Although it was my very very easiest two years of school, it was also my hardest. I missed my girlfriends. I missed the theatre. I missed my old routine, my old city, my family.
I missed my boyfriend.

He was there with me, except he wasn't. While I had two years of academic coasting with self study, thesis writing and sleeping in, he had his most ridiculous, hardest and humbling two years ever. He was a very different A than I had known before and the whole experience was very hard on our relationship.
We questioned our plans, our paths and ourselves.

So really, it's strange, because I sure felt a lot of nostalgia for a place I liked so little. While driving and walking around with the old college breeze on my face I even saw our old landlady... seriously. She was in her truck smoking her same cigarette and wearing the same sour expression over her make-up.
My my my how the world keeps turning when you move on!

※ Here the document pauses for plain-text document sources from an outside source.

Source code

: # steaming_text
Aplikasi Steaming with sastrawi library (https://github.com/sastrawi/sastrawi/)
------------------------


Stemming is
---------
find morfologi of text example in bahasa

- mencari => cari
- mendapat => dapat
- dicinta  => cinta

And that is why I think I smile on this place now, because even though it was a dim(mer) spot in my history, it marks an integral part of A and my relationship, crucial even...
This was the place where we realized our "perfect" romance has some faults. Where we thought about losing each other.
Where we didn't.
This place was where we stopped being kids and started life. Where we realized that a storybook is only interesting if the plot thickens and that true love stories can't end, but will certainly move forward.
This place was where we cast off our independence on each other but still clung to our future together- and that is a great place- comfortable in our our skins, strong enough to face a future alone, but better, much much better together!